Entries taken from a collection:
◇ ◇ ◇
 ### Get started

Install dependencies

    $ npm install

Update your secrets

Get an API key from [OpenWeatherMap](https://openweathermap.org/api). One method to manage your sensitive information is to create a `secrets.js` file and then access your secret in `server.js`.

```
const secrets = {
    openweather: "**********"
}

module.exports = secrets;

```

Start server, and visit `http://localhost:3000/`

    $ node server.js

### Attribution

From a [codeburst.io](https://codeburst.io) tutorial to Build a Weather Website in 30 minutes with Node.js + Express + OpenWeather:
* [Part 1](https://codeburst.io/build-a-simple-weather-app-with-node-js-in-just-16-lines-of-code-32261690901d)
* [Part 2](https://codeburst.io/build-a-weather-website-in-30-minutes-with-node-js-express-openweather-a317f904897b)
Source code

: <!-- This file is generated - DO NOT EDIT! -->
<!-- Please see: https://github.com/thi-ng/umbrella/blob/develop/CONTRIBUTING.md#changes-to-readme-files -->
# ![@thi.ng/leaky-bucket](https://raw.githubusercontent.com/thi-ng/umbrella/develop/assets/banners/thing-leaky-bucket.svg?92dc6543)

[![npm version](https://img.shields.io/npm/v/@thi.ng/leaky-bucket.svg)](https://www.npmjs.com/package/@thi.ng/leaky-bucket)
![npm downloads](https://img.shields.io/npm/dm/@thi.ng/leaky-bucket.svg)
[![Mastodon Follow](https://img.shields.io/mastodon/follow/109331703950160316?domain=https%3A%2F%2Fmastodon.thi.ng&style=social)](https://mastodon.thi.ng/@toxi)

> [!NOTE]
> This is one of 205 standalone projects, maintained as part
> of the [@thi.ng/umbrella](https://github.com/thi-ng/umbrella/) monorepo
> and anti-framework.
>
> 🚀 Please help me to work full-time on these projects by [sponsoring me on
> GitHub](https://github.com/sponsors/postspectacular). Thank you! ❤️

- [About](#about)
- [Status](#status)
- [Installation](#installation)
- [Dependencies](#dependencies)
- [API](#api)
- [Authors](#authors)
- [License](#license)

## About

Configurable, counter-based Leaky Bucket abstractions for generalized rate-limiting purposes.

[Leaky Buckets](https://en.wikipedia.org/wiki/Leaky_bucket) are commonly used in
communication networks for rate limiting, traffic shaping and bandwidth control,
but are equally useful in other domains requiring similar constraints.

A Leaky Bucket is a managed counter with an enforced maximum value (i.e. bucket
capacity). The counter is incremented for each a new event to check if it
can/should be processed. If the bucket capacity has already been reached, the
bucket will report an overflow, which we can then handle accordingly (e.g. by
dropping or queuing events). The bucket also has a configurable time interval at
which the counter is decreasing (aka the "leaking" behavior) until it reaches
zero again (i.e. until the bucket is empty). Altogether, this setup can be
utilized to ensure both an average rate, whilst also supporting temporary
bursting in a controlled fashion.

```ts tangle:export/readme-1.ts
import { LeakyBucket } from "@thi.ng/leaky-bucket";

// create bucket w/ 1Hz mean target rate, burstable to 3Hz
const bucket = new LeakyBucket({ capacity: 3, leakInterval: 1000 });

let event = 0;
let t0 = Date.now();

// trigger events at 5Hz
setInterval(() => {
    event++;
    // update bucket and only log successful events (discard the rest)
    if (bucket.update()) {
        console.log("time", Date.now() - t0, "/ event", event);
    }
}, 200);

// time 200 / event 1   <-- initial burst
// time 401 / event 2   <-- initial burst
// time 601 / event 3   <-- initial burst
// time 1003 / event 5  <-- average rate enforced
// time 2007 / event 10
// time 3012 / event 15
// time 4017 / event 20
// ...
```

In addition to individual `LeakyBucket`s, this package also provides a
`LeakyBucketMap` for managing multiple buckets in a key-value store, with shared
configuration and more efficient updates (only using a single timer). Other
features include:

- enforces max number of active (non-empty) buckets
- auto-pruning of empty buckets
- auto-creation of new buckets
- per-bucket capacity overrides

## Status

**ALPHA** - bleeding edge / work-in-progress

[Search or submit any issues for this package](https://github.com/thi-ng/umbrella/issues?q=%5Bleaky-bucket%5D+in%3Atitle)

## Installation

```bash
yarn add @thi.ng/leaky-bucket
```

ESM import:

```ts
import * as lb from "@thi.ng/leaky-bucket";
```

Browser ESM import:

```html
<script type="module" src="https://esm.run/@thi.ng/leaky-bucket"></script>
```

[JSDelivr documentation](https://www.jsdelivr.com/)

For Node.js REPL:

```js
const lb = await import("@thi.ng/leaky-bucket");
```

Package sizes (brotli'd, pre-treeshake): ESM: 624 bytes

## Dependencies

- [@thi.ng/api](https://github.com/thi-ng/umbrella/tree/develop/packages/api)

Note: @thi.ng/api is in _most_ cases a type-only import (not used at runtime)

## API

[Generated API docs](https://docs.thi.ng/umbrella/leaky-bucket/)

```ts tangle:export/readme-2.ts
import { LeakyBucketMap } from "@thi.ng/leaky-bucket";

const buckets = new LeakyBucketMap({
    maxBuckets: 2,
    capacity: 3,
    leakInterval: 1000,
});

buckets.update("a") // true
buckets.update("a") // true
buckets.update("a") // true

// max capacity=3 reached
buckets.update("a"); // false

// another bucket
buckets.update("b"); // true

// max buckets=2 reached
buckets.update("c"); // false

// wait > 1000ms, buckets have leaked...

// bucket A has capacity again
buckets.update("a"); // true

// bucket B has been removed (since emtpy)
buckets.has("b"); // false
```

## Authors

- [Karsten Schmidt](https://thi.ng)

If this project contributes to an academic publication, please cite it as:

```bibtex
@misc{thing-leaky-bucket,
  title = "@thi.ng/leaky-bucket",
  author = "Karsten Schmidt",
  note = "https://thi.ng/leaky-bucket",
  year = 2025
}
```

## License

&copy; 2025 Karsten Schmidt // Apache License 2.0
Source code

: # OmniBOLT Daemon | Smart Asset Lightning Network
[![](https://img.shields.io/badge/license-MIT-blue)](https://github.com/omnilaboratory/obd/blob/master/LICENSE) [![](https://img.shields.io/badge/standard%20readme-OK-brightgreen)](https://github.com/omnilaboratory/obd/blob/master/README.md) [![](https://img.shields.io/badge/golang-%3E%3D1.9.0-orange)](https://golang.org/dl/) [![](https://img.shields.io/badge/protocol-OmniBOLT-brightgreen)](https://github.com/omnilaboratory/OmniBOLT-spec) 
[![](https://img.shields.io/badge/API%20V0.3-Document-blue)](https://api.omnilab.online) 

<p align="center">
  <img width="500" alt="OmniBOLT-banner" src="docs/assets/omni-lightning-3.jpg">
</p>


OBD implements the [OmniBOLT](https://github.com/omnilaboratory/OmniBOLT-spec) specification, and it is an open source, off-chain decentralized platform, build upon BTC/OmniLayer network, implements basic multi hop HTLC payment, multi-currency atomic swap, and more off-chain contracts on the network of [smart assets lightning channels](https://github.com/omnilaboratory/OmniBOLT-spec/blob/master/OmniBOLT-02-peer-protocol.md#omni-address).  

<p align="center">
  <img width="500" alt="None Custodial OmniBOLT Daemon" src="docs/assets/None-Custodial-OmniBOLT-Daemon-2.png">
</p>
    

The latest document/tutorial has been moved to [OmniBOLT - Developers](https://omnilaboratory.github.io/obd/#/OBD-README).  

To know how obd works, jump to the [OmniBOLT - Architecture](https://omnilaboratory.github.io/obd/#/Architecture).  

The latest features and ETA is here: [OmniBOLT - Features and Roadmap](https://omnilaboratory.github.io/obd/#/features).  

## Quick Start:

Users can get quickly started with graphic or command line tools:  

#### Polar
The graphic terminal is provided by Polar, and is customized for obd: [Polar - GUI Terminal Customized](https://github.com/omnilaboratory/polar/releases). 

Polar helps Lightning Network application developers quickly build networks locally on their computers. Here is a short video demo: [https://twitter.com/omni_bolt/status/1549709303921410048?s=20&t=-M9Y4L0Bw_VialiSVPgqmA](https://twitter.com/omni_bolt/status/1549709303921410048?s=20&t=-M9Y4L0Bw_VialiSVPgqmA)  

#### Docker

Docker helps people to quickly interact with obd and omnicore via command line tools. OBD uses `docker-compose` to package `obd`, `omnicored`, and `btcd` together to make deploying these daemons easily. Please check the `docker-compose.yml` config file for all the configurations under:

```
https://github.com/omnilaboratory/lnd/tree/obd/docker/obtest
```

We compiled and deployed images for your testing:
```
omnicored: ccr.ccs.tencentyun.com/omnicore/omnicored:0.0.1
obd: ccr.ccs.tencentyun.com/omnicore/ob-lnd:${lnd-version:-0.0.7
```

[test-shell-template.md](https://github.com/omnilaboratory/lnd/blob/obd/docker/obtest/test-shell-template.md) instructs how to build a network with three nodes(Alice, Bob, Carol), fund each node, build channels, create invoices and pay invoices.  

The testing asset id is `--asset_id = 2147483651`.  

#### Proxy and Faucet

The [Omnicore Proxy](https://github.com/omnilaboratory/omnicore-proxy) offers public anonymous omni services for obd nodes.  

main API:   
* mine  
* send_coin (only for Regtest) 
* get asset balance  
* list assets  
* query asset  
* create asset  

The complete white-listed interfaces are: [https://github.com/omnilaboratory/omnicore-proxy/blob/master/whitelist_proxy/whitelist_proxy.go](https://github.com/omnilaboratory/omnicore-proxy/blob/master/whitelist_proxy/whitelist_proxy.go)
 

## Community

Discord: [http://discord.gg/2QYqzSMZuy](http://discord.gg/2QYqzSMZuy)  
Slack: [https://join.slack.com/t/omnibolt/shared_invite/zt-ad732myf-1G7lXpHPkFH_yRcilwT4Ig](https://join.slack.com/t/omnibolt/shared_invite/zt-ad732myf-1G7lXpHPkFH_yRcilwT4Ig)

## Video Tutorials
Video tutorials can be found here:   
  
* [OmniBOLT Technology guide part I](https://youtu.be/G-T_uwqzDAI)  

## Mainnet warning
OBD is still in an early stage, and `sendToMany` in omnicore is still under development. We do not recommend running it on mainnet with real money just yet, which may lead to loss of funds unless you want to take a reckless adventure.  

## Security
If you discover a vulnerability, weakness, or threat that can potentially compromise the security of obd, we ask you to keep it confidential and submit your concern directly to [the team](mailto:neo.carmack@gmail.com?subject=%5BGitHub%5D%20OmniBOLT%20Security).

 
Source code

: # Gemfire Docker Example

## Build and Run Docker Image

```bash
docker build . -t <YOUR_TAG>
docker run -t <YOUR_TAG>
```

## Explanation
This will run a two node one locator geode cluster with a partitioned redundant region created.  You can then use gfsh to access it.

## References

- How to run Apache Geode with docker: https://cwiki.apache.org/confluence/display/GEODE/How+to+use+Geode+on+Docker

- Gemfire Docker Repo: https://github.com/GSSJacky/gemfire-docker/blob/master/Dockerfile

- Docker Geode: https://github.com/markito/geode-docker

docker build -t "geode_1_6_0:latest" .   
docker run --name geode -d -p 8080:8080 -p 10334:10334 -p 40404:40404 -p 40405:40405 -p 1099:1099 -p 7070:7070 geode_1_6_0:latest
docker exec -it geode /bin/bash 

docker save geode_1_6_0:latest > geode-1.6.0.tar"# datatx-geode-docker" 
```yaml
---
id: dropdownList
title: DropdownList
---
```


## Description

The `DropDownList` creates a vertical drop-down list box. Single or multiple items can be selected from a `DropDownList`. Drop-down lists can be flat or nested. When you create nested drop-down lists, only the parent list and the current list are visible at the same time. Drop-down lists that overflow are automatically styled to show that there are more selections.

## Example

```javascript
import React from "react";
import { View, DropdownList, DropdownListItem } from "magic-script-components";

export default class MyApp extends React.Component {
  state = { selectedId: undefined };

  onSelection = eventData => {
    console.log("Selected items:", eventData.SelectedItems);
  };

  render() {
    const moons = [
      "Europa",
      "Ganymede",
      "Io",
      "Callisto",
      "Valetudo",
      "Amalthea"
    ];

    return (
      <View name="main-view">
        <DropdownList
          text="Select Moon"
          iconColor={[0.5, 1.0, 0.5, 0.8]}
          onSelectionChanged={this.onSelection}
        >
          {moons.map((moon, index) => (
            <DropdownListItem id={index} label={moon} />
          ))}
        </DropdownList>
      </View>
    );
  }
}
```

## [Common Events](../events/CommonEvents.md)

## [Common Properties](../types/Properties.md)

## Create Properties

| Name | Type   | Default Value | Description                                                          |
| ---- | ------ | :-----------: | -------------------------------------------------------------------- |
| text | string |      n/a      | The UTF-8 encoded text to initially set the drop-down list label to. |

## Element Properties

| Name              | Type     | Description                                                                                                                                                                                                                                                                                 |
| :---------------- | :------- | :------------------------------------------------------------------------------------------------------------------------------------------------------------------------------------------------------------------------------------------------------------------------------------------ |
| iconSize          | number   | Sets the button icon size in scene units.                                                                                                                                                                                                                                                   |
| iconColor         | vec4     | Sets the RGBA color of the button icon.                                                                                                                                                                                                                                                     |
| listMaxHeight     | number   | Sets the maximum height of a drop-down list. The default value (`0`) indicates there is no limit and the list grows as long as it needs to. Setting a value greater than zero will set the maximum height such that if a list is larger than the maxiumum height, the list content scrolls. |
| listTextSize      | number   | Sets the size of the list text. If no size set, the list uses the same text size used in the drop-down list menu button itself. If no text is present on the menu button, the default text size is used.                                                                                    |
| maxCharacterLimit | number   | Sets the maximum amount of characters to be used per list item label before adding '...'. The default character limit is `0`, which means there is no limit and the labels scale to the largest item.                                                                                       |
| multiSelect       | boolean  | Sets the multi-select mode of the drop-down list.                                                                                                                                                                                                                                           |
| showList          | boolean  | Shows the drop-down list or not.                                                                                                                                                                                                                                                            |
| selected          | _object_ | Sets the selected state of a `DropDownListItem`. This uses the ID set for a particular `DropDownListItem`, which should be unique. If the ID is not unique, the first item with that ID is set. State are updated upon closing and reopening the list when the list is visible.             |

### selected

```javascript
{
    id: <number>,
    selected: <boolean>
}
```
◇ ◇ ◇
→ **PROBLEM REQUIREMENTS**: If a line of the records includes the string "Description", copy it out.

→ **WRITTEN SOLUTION**:
## Description
| Name | Type   | Default Value | Description                                                          |
| Name              | Type     | Description                                                                                                                                                                                                                                                                                 |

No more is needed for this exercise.